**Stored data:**
>>>
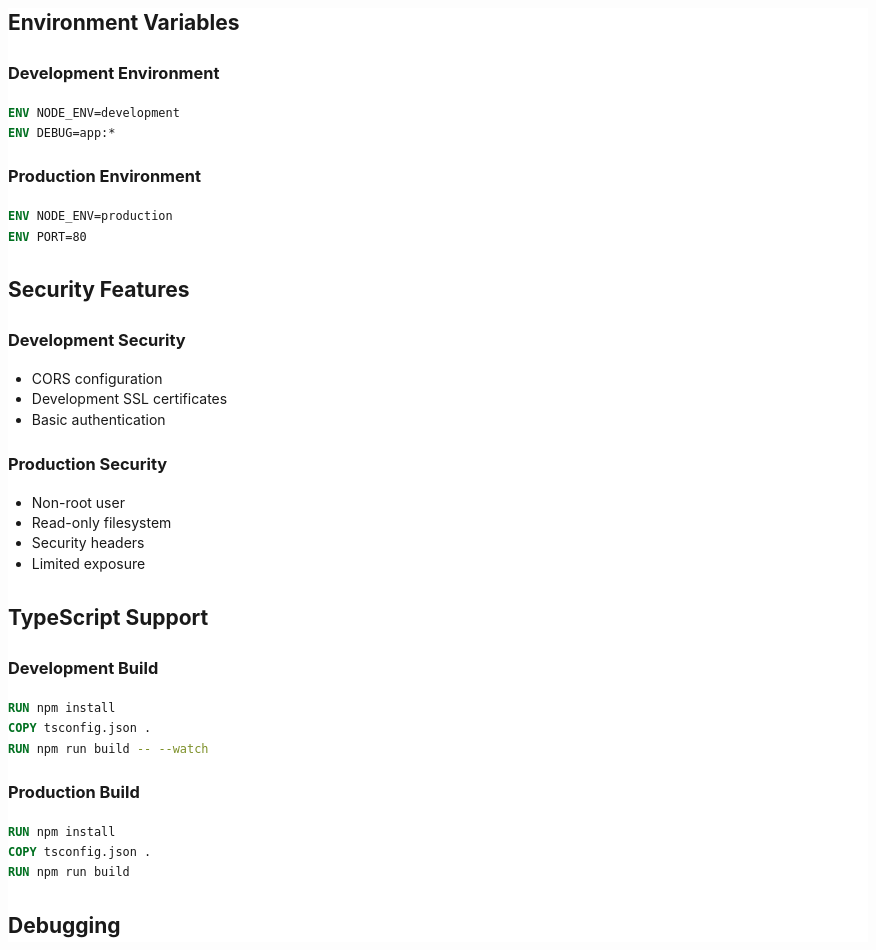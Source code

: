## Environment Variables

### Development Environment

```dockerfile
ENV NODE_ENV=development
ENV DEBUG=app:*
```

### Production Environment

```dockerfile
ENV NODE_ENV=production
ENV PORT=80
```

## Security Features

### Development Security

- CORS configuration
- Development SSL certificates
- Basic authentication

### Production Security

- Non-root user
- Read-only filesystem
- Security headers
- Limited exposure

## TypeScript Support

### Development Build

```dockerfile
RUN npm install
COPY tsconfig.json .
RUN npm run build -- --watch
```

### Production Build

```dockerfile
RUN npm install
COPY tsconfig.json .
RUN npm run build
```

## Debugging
<<<
>>>
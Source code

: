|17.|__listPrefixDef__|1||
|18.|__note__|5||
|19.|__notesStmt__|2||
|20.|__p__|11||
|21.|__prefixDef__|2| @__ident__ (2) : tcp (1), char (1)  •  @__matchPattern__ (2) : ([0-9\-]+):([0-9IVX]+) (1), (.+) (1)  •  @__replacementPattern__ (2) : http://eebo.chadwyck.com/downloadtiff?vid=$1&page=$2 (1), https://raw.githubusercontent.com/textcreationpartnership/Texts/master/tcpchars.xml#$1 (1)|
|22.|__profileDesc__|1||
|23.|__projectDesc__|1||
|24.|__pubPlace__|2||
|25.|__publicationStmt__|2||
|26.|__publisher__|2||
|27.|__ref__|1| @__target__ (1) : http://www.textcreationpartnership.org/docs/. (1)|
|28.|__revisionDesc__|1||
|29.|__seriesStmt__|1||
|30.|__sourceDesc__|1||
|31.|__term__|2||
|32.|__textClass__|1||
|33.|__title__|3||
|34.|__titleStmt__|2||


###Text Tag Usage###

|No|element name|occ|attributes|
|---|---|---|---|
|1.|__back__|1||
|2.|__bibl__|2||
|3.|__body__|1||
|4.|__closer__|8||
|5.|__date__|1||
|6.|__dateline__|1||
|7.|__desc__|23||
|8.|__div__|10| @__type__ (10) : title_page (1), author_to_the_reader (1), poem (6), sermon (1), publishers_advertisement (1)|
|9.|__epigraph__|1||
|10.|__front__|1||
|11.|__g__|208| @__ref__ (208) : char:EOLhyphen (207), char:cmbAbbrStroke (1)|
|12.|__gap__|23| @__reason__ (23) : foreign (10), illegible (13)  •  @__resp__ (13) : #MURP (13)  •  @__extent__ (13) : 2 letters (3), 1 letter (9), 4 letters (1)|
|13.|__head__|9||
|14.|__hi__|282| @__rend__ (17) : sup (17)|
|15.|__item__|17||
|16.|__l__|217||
<<<
**TASK PROMPT:**
Pull out every line in the data above that has the word "Environment".

**TASK RESULT:**
:## Environment Variables
### Development Environment
### Production Environment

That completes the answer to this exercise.